(Saved entries)
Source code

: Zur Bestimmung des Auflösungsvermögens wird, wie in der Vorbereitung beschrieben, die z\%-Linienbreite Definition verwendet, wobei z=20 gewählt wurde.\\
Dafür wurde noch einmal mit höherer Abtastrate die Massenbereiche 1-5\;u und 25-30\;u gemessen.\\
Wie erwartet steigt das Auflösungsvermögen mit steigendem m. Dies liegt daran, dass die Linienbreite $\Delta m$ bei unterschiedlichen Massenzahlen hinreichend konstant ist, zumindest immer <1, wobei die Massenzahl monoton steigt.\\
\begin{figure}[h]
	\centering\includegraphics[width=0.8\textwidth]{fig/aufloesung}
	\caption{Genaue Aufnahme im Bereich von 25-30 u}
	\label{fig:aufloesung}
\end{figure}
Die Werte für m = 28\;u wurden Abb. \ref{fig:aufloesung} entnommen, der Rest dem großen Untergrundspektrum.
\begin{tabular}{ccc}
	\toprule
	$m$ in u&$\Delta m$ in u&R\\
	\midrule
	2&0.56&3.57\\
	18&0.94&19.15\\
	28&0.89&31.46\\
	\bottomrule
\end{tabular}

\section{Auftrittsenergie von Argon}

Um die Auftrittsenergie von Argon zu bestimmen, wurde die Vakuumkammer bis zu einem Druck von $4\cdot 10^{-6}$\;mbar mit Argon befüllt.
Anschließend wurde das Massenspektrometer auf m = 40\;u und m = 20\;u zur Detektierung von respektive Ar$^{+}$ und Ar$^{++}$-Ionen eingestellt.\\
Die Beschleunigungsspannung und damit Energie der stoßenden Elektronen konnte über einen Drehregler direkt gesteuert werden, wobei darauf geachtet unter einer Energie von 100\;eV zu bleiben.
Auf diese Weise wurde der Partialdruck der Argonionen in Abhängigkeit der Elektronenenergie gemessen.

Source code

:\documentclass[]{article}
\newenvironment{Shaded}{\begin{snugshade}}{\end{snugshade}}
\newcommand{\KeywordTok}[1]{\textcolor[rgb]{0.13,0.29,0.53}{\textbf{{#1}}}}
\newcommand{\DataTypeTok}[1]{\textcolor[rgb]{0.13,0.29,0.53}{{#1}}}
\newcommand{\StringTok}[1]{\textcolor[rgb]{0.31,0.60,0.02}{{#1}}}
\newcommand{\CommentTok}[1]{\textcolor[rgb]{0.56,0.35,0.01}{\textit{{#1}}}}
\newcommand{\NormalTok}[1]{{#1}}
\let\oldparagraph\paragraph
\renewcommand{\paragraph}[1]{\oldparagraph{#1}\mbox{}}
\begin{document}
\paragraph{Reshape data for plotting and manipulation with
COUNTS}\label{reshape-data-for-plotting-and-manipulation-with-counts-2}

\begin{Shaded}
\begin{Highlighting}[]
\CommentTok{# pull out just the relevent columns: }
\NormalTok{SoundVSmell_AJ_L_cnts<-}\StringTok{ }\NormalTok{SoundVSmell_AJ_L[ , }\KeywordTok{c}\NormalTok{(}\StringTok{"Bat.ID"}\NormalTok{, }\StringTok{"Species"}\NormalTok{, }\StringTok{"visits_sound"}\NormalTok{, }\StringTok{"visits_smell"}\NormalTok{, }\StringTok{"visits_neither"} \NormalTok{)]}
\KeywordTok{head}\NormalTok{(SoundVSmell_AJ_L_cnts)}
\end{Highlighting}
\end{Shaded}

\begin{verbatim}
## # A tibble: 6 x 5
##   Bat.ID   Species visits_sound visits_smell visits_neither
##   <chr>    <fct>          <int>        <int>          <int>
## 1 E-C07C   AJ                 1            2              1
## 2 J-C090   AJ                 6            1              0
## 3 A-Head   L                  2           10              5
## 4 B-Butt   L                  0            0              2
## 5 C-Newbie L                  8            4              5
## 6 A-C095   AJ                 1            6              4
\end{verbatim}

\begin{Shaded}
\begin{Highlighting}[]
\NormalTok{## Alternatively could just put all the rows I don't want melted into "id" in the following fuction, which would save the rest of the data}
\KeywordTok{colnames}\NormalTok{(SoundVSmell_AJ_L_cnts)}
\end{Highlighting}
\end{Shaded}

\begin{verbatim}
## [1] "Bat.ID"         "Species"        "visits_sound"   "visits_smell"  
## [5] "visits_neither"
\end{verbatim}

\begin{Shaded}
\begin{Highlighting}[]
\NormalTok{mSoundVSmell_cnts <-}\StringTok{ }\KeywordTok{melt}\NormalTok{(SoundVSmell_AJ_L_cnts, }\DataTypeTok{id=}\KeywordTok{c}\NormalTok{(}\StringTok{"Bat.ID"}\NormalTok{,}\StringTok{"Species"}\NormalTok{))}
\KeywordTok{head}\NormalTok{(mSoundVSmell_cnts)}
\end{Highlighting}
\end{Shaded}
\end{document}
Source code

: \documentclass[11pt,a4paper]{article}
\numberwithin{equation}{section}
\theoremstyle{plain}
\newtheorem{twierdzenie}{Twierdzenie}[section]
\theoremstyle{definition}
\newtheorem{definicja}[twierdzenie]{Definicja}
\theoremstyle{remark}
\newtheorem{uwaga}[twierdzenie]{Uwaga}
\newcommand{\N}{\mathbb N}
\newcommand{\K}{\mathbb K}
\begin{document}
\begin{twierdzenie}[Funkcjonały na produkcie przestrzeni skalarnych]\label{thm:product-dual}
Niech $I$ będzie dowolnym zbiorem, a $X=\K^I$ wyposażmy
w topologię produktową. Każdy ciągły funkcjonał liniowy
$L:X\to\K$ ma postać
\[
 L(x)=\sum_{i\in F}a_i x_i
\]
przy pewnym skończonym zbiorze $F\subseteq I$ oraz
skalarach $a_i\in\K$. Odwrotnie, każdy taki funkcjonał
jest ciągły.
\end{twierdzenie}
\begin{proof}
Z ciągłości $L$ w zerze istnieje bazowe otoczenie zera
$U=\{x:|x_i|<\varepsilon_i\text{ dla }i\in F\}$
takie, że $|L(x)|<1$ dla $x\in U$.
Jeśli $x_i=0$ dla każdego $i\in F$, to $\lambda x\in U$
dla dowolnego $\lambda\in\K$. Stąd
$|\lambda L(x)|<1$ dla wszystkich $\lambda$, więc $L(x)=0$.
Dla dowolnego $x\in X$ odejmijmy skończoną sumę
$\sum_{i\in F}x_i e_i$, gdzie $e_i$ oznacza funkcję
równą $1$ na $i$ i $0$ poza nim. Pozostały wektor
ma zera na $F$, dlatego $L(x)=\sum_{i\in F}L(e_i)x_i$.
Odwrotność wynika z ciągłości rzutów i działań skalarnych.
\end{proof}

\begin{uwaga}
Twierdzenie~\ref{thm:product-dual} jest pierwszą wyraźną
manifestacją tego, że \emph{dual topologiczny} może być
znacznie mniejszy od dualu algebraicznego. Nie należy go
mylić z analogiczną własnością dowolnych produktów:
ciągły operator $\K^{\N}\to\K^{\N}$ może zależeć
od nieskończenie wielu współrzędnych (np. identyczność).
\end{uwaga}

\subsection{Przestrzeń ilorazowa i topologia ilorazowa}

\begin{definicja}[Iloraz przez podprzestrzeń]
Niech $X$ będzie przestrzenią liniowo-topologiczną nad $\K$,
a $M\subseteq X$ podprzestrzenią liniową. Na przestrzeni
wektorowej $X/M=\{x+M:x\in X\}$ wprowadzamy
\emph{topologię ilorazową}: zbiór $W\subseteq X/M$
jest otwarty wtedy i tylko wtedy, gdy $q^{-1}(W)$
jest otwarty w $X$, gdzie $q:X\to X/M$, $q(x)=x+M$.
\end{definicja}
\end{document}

(Action item):
Would you report every line of the entries above containing the word "NormalTok"?

(Worked solution):
\newcommand{\NormalTok}[1]{{#1}}
\NormalTok{SoundVSmell_AJ_L_cnts<-}\StringTok{ }\NormalTok{SoundVSmell_AJ_L[ , }\KeywordTok{c}\NormalTok{(}\StringTok{"Bat.ID"}\NormalTok{, }\StringTok{"Species"}\NormalTok{, }\StringTok{"visits_sound"}\NormalTok{, }\StringTok{"visits_smell"}\NormalTok{, }\StringTok{"visits_neither"} \NormalTok{)]}
\KeywordTok{head}\NormalTok{(SoundVSmell_AJ_L_cnts)}
\NormalTok{## Alternatively could just put all the rows I don't want melted into "id" in the following fuction, which would save the rest of the data}
\KeywordTok{colnames}\NormalTok{(SoundVSmell_AJ_L_cnts)}
\NormalTok{mSoundVSmell_cnts <-}\StringTok{ }\KeywordTok{melt}\NormalTok{(SoundVSmell_AJ_L_cnts, }\DataTypeTok{id=}\KeywordTok{c}\NormalTok{(}\StringTok{"Bat.ID"}\NormalTok{,}\StringTok{"Species"}\NormalTok{))}
\KeywordTok{head}\NormalTok{(mSoundVSmell_cnts)}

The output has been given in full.